Saved data entries

┏━━

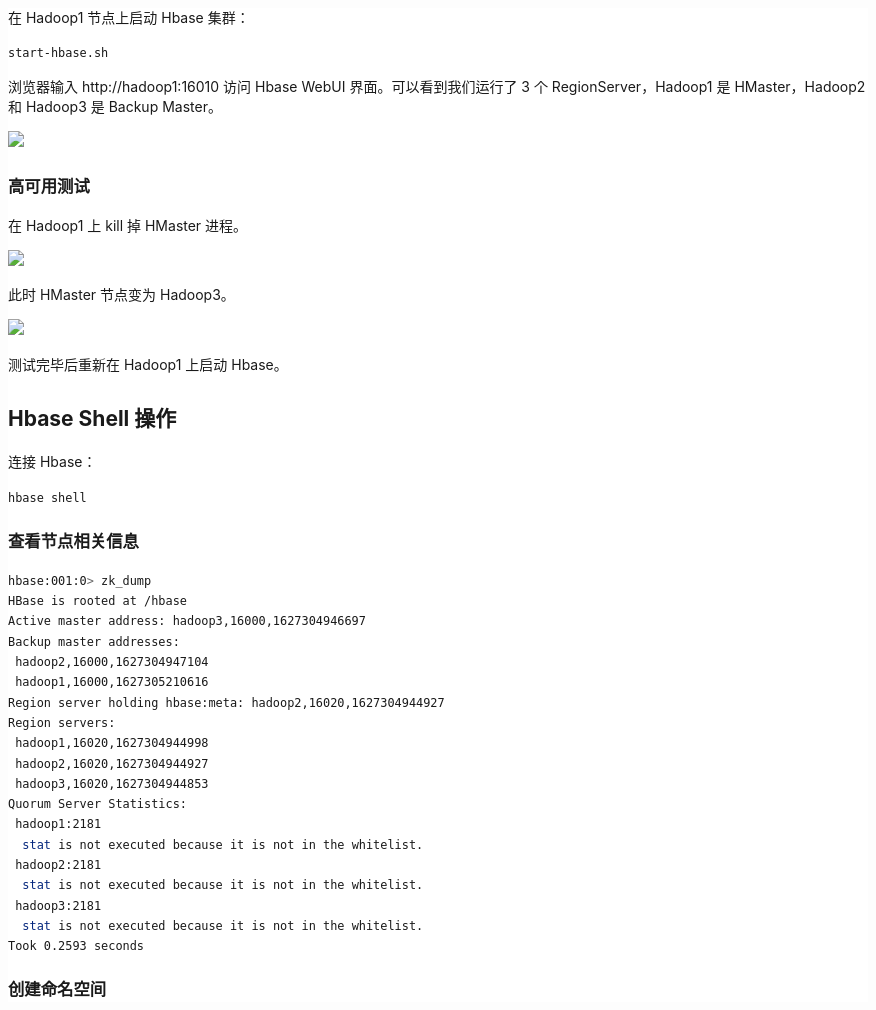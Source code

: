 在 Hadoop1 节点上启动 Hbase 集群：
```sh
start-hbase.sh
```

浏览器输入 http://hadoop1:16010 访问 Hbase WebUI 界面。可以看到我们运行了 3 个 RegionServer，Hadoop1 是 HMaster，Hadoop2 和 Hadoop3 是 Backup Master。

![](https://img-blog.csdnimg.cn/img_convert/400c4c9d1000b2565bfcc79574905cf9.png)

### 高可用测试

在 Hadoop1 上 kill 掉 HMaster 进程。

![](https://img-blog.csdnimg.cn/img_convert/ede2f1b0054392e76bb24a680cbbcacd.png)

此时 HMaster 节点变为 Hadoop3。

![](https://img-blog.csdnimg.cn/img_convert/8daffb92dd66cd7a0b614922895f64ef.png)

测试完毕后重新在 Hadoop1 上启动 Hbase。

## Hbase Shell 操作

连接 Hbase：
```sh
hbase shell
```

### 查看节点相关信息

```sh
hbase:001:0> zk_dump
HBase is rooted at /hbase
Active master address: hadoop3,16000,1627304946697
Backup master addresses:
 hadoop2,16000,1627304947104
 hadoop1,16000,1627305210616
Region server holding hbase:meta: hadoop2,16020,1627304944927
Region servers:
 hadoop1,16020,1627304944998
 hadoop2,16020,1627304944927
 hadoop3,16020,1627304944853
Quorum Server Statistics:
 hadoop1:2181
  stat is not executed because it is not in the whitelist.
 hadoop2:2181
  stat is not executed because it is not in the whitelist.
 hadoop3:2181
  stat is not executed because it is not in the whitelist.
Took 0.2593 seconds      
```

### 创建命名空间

┗━━

- Instructions to follow
Note down each line above where the word "Backup" occurs.

- Output
浏览器输入 http://hadoop1:16010 访问 Hbase WebUI 界面。可以看到我们运行了 3 个 RegionServer，Hadoop1 是 HMaster，Hadoop2 和 Hadoop3 是 Backup Master。
Backup master addresses:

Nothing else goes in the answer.